We recently discussed how the failure to create even a most basic estate plan can lead to unintentional and disastrous results. In our example, the decedent, who lived with his partner for over 25 years, failed to create a will to bequeath his house to her. In another example, with positive results, the decedent’s handwritten will was sufficient to bequeath all of her assets, including her home, to her longtime partner. In the first case, the decedent inadvertently disinherited his long term life partner, and in the second case, the decedent ensured that her life partner was secure in their family home and savings.

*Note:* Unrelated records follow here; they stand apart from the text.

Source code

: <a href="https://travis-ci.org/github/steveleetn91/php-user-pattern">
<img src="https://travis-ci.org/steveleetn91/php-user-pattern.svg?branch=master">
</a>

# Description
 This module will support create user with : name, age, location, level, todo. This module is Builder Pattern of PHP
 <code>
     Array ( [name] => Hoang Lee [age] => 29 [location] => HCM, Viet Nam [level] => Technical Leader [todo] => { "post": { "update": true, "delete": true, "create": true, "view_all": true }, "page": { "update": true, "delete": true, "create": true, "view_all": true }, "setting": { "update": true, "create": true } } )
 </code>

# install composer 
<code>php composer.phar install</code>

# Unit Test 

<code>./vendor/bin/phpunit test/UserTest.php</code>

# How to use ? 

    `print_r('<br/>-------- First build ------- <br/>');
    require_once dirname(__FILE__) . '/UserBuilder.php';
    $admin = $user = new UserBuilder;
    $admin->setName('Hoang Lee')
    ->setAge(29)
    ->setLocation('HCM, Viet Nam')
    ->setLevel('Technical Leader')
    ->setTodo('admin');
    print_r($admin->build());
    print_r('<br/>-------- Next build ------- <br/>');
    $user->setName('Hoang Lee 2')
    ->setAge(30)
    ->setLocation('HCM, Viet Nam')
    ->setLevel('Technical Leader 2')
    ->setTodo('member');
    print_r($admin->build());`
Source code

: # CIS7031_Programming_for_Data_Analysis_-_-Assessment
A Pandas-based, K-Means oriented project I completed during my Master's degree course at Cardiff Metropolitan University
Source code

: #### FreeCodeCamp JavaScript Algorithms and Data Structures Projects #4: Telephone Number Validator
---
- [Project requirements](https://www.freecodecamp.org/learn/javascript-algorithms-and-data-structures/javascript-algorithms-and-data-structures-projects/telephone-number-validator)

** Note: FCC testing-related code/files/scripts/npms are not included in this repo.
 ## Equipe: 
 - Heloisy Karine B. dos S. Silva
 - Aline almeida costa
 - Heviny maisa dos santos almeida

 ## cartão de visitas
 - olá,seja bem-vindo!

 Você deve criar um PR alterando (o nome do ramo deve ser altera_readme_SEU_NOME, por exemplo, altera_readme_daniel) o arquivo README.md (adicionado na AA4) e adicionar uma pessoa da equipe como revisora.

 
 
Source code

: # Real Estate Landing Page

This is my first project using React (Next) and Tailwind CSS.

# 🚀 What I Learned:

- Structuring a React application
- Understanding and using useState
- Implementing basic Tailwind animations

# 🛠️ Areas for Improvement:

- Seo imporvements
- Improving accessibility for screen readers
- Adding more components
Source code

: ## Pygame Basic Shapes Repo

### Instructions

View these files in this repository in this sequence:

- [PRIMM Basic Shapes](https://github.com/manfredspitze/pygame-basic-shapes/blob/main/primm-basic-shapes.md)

Now, I want to discuss Arizona state retirement accounts, which are earned by state employees. In 2016, approximately 34,000 state employees were entitled to participate in the state retirement system. These accounts include death benefits. We recently encountered a situation where the failure to designate a beneficiary to state retirement benefits once again resulted in an inadvertent disinheritance of a longtime partner.
On most pay on death (P.O.D.) accounts, such as life insurance or IRAs, one’s estate is the beneficiary by default of proceeds or benefits. For example, if I fail to designate a life insurance beneficiary, the proceeds will be paid to my estate. If I have a will, beneficiaries named in my will receive the distribution.
However, state retirement benefits follow a different rule. A.R.S. §38-762 (for those of you who want to Google it) provides that, in the absence of a named beneficiary, the benefits are paid to the decedent’s heirs. Because Arizona doesn’t recognize common law marriage, a long-term domestic partner is not treated as an heir and will not receive a share of the benefit. In our case, the decedent’s closest surviving heir was her father who received her retirement benefit instead of her partner.
These examples underscore the risk of ignoring one’s estate plan, particularly if your chosen beneficiaries are not your heirs.
Creating an estate plan avoids unintentional consequences and in some cases some very sad results. Include creating or updating your estate plan in your New Year resolutions!